You might get the picture that I am highly confused and you would be right about that. There are so many open doors right now and there is no clear word from God. Where is my burning bush? I could use a lightening bolt, a vision, a voice from heaven, whatever. I'm not picky, really. Just something besides the same objections, doubts and options circling round and round in my head. I am not good at this. I want so desperately to do God's will to be right where God wants me that I find myself nowhere. At some point, a leap of faith will be required, I have no doubt, I'm just having this sense that this leap might be coming sooner than I was expecting.
I may not have burning bushes, but I do believe that God still speaks.
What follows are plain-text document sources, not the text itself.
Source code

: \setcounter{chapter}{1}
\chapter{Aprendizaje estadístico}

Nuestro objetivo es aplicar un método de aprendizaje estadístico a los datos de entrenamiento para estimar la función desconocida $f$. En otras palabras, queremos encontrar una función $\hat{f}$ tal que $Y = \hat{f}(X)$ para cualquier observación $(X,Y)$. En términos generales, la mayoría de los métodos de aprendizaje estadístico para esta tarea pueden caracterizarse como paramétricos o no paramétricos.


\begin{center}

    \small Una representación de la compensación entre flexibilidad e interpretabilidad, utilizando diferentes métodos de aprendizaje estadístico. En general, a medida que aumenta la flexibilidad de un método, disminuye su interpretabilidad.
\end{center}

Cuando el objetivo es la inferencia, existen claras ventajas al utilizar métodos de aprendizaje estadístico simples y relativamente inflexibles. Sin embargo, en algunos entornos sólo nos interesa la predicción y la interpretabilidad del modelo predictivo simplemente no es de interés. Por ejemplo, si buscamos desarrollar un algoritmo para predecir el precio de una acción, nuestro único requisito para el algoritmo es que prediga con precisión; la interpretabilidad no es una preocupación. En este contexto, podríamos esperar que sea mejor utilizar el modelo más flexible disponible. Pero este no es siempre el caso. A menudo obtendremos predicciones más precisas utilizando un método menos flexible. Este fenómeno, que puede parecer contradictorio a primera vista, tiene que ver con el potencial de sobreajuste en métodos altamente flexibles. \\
And the primary way God has spoken to me in the past has been through the people around me. So people, speak up!
Saturday, October 6, 2007
The chapel at the University of Central America in El Salvador looks like any other Latin American worship space...at first. We visited the university because it is the home of the Oscar Romero museum and the site where 9 Jesuit priests were assassinated by the government in 1989 for their outspoken resistance to the Salvadoran military in its human rights abuses during the civil war. The picture to the left is of Wes standing in front of the monument dedicated to the remembrance of the Jesuit martyrs.
The effects of the civil war on the Salvadoran psyche cannot be underestimated. 75,000 people were killed by death squads or assassinations for their resistance to the right-wing (US funded) oppressive government policies. Everyone in San Martin-- the housing project that hosts Santisima Trinidad (the parish where I worked) in the outskirts of San Salvador--was displaced by the war and had lost family members and friends. The husband of our host mother, Irma, was killed by a stray bullet only a few blocks from their house during one of the final conflicts between the FLMN and government military. The stories go on and on.
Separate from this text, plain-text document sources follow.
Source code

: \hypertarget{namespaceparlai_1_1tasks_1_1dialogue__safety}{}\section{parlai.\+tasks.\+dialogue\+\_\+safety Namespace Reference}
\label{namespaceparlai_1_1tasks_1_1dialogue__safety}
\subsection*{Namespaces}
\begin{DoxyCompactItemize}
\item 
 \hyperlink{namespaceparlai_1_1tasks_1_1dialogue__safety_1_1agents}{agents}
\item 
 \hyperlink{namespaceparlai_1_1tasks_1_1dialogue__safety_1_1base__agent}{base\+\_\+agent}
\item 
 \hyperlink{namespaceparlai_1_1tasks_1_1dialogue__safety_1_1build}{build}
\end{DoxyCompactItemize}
One cannot help but wonder what how a recent history of tremendous violence has influenced the liturgical life of the church. It was in the little chapel of the UCA where we found our answer. There we found a memorial to the priests assassinated in the parish they served, and a disturbing picture depicting Oscar Romero and the other outspoken bishops of the Catholic Church in heaven as the military leaders and soldiers are essentially burning in hell. But the most striking, disturbing, amazing and thought provoking evidence of the pervasive effects of such violence were the stations of the cross hanging on the back wall of the chapel.
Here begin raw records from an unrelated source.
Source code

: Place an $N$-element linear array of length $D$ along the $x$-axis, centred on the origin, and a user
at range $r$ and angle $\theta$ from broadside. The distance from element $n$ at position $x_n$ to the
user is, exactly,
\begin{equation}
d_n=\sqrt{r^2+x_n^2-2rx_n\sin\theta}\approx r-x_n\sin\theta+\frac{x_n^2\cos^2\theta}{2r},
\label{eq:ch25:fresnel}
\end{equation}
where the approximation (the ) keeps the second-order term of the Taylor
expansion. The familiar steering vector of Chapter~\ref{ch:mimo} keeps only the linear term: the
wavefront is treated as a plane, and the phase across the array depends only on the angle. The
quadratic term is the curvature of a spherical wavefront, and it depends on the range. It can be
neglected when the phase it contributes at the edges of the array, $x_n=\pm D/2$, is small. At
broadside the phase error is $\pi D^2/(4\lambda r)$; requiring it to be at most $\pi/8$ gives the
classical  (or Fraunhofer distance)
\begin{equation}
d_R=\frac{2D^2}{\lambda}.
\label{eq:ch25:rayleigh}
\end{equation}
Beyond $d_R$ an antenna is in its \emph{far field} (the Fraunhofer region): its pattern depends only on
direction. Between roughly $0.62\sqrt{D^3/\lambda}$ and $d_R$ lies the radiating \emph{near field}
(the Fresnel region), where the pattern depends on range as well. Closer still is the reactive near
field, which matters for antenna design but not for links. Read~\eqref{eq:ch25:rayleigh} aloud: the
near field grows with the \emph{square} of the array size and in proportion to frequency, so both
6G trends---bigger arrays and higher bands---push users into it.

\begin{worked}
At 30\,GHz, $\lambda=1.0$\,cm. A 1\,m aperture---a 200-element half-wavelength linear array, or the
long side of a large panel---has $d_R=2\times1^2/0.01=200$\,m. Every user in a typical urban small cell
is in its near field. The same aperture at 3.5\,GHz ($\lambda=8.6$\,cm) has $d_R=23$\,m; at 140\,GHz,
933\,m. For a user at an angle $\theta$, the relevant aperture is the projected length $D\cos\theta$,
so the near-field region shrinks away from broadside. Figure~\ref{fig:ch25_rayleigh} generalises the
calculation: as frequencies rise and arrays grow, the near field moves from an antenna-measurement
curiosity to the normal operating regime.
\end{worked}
The stations of the cross are designed to facilitate a pilgrimage of sorts for Roman Catholics (and now Anglicans, Lutherans and others) during Lent. Typically, stations of the cross consist of 14 images or sculptures from the final hours of Christ's life. The depictions help the believer to focus their prayers and to experience in a deeper way, the sufferings of Christ. Usually, the stations begin with Jesus' condemnation by Pontius Pilate, the receiving of the cross, his first fall and on up to Jesus being stripped, nailed to the cross, dying and finally, being laid in the tomb. Obviously, it's a solemn Good Friday (as opposed to Easter Sunday) kind of discipline that's been around for centuries.
But, in this particular chapel that has seen so much violence, all the stations of the cross are a depiction of Christ crucified. And they are not idealized, pastel, clean, or pretty pictures either. Instead, they are drawings of real people--kidnapped, tortured, murdered and left in a killing field outside of San Salvador. The charcoal drawings were done by a friend of the chapel during the civil war. He would travel to the known killing fields every day, looking for his sister who had gone missing several months before. He didn't find her, but in order to deal with the trauma of witnessing such violence on a day to day basis, he started drawing the victims there.
It is these horrific drawings that now hang in the chapel of all places--not an art gallery or a museum, but a house of worship. We heard that there were many requests for the pictures to be taken down, especially for events like weddings and other happy occasions. After all, who wants to remember the realities of living under an oppressive, killing regime when they're at church?! Isn't church the place we preach a different gospel, one that declares Christ victor, where death has no sting and where the kingdom of peace and reconciliation is coming soon? Of course. But in El Salvador, none of those truths allow us to escape this world and cease to embrace our responsibilities to be Jesus in this world and take part in ushering in the Kingdom of God. Oscar Romero, El Salvador's contemporary martyr whose marks are everywhere clearly understood that.
These drawings bring new meaning to religious art, iconography and the liturgical function of art in church. I remember Wes telling me about a church he visited in South Africa where Desmond Tutu served as a priest during apartheid. The church harbored apartheid protesters and stood up against the police regularly. Inside, however, hung several banners left over from the English colonizers--a mark of their not-so-honorable past. Every tradition can no doubt boast merits and embarrassments alike, but more often than not we like to play up the good stuff and forget the bad. Crusades...shhh. Civil Rights....woohoo, Church! But for St. George's it is not alright to forget the past and the events that, for better or worse, have shaped them.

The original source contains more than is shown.